I’d read you could transplant them in the fall, after they’ve died back a bit but before the ground freezes. I finally dug a few out of two local groves and it turns out they’re different varieties! My neighbor gave me the okay to plant them (I’ve been helping him replace his lawn with local plants, and we’re emphasizing local food plants in the back). I know they can take over a space a bit, but he seems excited at the idea. He has just about the only bees I’ve seen in our neighborhood, so he’s happy to give them more flowers. And if the sunchokes go too crazy I have a friend who knows how to cook them.
Tucked one in to a sunny spot where someone clearcut along a bike path too. Maybe it’ll take off. I’ve been thinking about trying a little guerilla forest gardening along the path, perhaps starting with edible mushrooms next. I guess they make plugs - you drill holes in dead logs, tuck the mushroom plug in, and you get mushrooms. We’ll see.
Those red ones look similar to the ‘Red Fuseau’ variety of which we have a patch or two. They’re incredibly hardy - I’ve tossed ones that had gone soft in the cellar out into the cold of winter just to find a new patch growing where a small rodent had pulled it into contact with the ground.
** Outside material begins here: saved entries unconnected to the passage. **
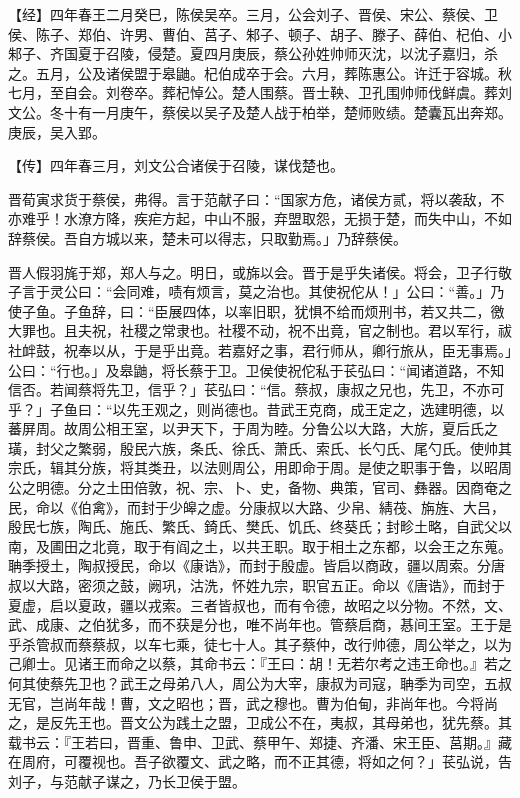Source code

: \documentclass[]{article}
\begin{document}
【经】四年春王二月癸巳，陈侯吴卒。三月，公会刘子、晋侯、宋公、蔡侯、卫侯、陈子、郑伯、许男、曹伯、莒子、邾子、顿子、胡子、滕子、薛伯、杞伯、小邾子、齐国夏于召陵，侵楚。夏四月庚辰，蔡公孙姓帅师灭沈，以沈子嘉归，杀之。五月，公及诸侯盟于皋鼬。杞伯成卒于会。六月，葬陈惠公。许迁于容城。秋七月，至自会。刘卷卒。葬杞悼公。楚人围蔡。晋士鞅、卫孔围帅师伐鲜虞。葬刘文公。冬十有一月庚午，蔡侯以吴子及楚人战于柏举，楚师败绩。楚囊瓦出奔郑。庚辰，吴入郢。

【传】四年春三月，刘文公合诸侯于召陵，谋伐楚也。

晋荀寅求货于蔡侯，弗得。言于范献子曰：``国家方危，诸侯方贰，将以袭敌，不亦难乎！水潦方降，疾疟方起，中山不服，弃盟取怨，无损于楚，而失中山，不如辞蔡侯。吾自方城以来，楚未可以得志，只取勤焉。」乃辞蔡侯。

晋人假羽旄于郑，郑人与之。明日，或旆以会。晋于是乎失诸侯。将会，卫子行敬子言于灵公曰：``会同难，啧有烦言，莫之治也。其使祝佗从！」公曰：``善。」乃使子鱼。子鱼辞，曰：``臣展四体，以率旧职，犹惧不给而烦刑书，若又共二，徼大罪也。且夫祝，社稷之常隶也。社稷不动，祝不出竟，官之制也。君以军行，祓社衅鼓，祝奉以从，于是乎出竟。若嘉好之事，君行师从，卿行旅从，臣无事焉。」公曰：``行也。」及皋鼬，将长蔡于卫。卫侯使祝佗私于苌弘曰：``闻诸道路，不知信否。若闻蔡将先卫，信乎？」苌弘曰：``信。蔡叔，康叔之兄也，先卫，不亦可乎？」子鱼曰：``以先王观之，则尚德也。昔武王克商，成王定之，选建明德，以蕃屏周。故周公相王室，以尹天下，于周为睦。分鲁公以大路，大旂，夏后氏之璜，封父之繁弱，殷民六族，条氏、徐氏、萧氏、索氏、长勺氏、尾勺氏。使帅其宗氏，辑其分族，将其类丑，以法则周公，用即命于周。是使之职事于鲁，以昭周公之明德。分之土田倍敦，祝、宗、卜、史，备物、典策，官司、彝器。因商奄之民，命以《伯禽》，而封于少皞之虚。分康叔以大路、少帛、綪茷、旃旌、大吕，殷民七族，陶氏、施氏、繁氏、錡氏、樊氏、饥氏、终葵氏；封畛土略，自武父以南，及圃田之北竟，取于有阎之土，以共王职。取于相土之东都，以会王之东蒐。聃季授土，陶叔授民，命以《康诰》，而封于殷虚。皆启以商政，疆以周索。分唐叔以大路，密须之鼓，阙巩，沽洗，怀姓九宗，职官五正。命以《唐诰》，而封于夏虚，启以夏政，疆以戎索。三者皆叔也，而有令德，故昭之以分物。不然，文、武、成康、之伯犹多，而不获是分也，唯不尚年也。管蔡启商，惎间王室。王于是乎杀管叔而蔡蔡叔，以车七乘，徒七十人。其子蔡仲，改行帅德，周公举之，以为己卿士。见诸王而命之以蔡，其命书云：『王曰：胡！无若尔考之违王命也。』若之何其使蔡先卫也？武王之母弟八人，周公为大宰，康叔为司寇，聃季为司空，五叔无官，岂尚年哉！曹，文之昭也；晋，武之穆也。曹为伯甸，非尚年也。今将尚之，是反先王也。晋文公为践土之盟，卫成公不在，夷叔，其母弟也，犹先蔡。其载书云：『王若曰，晋重、鲁申、卫武、蔡甲午、郑捷、齐潘、宋王臣、莒期。』藏在周府，可覆视也。吾子欲覆文、武之略，而不正其德，将如之何？」苌弘说，告刘子，与范献子谋之，乃长卫侯于盟。
\end{document}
They’re upper soil profile tubers, so if there happens to be a boundary that they need to have, you can drive 6" metal edging into the ground around the patch. Voles and mice love them though, so if you’re using stick mulch or wood chips in the planting area be prepared to do some relocating in the spring. Another US native tuber that did pretty well for us as a companion to sunchokes was groundnut (Apios americana), which will climb the sunchokes stalks without inhibiting them. They’ll do better planted on the southern exposure of the sunchoke patch than the middle or northern edge.